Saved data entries
=== Section Start ===

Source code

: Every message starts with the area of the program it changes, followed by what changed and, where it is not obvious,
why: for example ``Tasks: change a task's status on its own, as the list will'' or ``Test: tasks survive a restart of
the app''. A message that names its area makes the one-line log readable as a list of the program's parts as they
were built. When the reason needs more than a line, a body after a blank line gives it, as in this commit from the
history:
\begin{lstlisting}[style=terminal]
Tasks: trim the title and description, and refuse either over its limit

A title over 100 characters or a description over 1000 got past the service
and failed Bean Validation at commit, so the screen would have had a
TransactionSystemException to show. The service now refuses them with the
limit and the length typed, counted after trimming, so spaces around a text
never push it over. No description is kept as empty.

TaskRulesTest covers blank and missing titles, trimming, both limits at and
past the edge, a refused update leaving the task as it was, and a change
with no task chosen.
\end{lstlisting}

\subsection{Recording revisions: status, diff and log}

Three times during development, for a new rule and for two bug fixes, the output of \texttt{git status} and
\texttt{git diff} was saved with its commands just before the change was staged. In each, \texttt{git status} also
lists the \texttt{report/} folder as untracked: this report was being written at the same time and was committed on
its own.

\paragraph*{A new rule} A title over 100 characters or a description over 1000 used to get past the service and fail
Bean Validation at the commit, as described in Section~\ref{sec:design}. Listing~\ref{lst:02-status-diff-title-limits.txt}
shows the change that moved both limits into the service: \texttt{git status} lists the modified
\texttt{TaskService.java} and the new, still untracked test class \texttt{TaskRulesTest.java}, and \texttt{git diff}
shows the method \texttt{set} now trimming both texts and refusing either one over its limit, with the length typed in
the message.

=== Section End ===

[Exercise prompt]: Using the data above, output each line exactly.

[Response]:
Source code

: Every message starts with the area of the program it changes, followed by what changed and, where it is not obvious,
why: for example ``Tasks: change a task's status on its own, as the list will'' or ``Test: tasks survive a restart of
the app''. A message that names its area makes the one-line log readable as a list of the program's parts as they
were built. When the reason needs more than a line, a body after a blank line gives it, as in this commit from the
history:
\begin{lstlisting}[style=terminal]
Tasks: trim the title and description, and refuse either over its limit

A title over 100 characters or a description over 1000 got past the service
and failed Bean Validation at commit, so the screen would have had a
TransactionSystemException to show. The service now refuses them with the
limit and the length typed, counted after trimming, so spaces around a text
never push it over. No description is kept as empty.

TaskRulesTest covers blank and missing titles, trimming, both limits at and
past the edge, a refused update leaving the task as it was, and a change
with no task chosen.
\end{lstlisting}

\subsection{Recording revisions: status, diff and log}

Three times during development, for a new rule and for two bug fixes, the output of \texttt{git status} and
\texttt{git diff} was saved with its commands just before the change was staged. In each, \texttt{git status} also
lists the \texttt{report/} folder as untracked: this report was being written at the same time and was committed on
its own.

\paragraph*{A new rule} A title over 100 characters or a description over 1000 used to get past the service and fail
Bean Validation at the commit, as described in Section~\ref{sec:design}. Listing~\ref{lst:02-status-diff-title-limits.txt}
shows the change that moved both limits into the service: \texttt{git status} lists the modified
\texttt{TaskService.java} and the new, still untracked test class \texttt{TaskRulesTest.java}, and \texttt{git diff}
shows the method \texttt{set} now trimming both texts and refusing either one over its limit, with the length typed in
the message.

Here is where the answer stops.